*Exercise goal*
Scan the records for lines with the word "textbf", and copy every such line.

*Saved data entries*
--- START ---
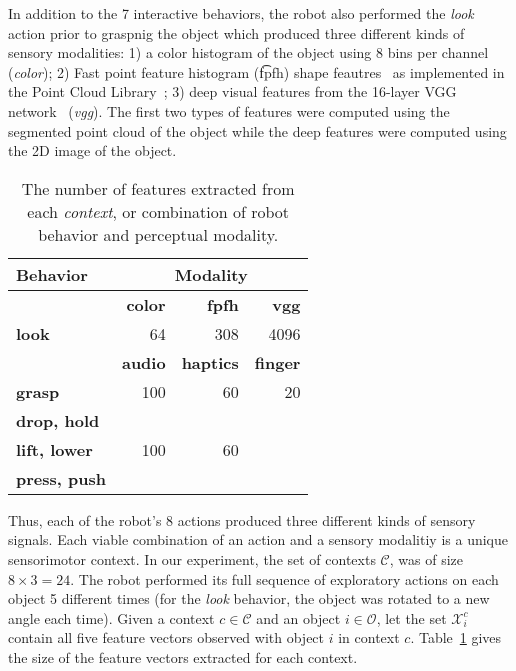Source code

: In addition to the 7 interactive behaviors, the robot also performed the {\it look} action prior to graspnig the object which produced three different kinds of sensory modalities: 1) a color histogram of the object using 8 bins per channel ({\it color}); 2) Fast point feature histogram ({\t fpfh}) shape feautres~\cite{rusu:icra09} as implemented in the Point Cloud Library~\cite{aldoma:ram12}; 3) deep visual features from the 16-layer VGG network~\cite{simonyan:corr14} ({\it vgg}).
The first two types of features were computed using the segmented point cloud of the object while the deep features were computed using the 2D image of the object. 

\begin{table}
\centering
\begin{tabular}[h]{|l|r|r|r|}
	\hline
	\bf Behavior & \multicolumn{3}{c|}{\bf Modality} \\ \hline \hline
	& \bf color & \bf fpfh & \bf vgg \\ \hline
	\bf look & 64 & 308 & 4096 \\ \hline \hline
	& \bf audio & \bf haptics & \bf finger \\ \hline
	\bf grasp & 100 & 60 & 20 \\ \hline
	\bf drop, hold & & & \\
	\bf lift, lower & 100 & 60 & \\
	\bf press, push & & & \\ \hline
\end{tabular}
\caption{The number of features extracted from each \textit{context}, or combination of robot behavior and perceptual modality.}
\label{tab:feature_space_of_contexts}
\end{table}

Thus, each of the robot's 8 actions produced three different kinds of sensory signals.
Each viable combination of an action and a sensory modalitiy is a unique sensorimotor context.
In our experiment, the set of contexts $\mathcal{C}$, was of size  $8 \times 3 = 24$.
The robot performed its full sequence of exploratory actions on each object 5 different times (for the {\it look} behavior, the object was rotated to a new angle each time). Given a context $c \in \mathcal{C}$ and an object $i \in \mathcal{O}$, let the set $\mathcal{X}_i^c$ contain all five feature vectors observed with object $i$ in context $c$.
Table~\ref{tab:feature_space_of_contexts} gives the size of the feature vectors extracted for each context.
--- END ---
--- START ---
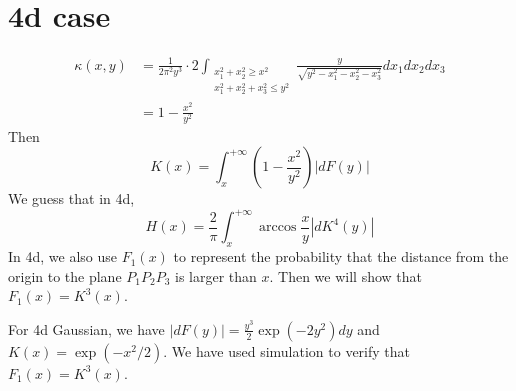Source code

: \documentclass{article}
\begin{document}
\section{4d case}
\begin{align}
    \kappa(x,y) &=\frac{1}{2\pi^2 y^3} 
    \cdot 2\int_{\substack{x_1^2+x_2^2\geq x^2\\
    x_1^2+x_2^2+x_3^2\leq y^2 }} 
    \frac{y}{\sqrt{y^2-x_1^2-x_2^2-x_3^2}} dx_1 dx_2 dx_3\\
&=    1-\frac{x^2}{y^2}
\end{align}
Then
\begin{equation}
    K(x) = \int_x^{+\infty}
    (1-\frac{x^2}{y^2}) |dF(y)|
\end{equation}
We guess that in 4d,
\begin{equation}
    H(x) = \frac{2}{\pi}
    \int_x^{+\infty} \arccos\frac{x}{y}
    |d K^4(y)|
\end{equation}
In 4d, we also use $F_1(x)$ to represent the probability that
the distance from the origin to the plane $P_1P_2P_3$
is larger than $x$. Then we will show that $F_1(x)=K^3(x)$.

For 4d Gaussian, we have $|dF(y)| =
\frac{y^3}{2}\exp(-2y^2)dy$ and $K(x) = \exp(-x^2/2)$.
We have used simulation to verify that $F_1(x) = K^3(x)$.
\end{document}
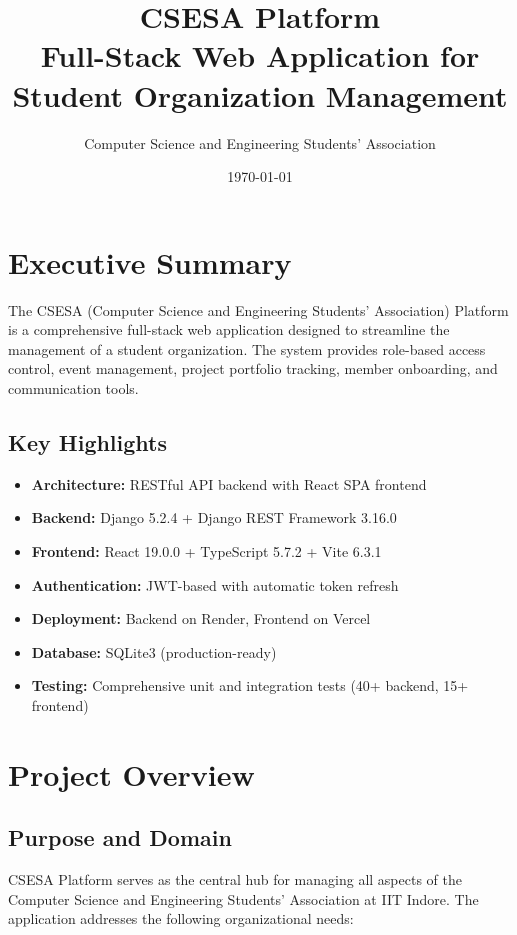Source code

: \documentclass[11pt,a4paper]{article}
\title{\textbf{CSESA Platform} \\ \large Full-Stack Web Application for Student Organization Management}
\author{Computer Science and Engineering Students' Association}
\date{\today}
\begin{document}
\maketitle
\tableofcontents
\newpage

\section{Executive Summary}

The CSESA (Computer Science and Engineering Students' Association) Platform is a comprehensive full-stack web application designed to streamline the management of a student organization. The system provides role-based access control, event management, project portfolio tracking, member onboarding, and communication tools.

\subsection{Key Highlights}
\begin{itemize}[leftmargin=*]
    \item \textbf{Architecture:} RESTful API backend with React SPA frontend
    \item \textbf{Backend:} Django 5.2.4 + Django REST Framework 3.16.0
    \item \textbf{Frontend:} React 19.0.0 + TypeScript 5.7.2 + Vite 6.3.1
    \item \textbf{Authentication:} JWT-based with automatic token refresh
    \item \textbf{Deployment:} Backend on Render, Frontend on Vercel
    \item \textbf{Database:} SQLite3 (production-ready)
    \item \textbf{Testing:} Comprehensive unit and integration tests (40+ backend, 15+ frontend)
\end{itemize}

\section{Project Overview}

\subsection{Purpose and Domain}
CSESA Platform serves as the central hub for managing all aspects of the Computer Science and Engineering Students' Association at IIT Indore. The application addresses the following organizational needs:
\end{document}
--- END ---
*Reply*
\title{\textbf{CSESA Platform} \\ \large Full-Stack Web Application for Student Organization Management}
    \item \textbf{Architecture:} RESTful API backend with React SPA frontend
    \item \textbf{Backend:} Django 5.2.4 + Django REST Framework 3.16.0
    \item \textbf{Frontend:} React 19.0.0 + TypeScript 5.7.2 + Vite 6.3.1
    \item \textbf{Authentication:} JWT-based with automatic token refresh
    \item \textbf{Deployment:} Backend on Render, Frontend on Vercel
    \item \textbf{Database:} SQLite3 (production-ready)
    \item \textbf{Testing:} Comprehensive unit and integration tests (40+ backend, 15+ frontend)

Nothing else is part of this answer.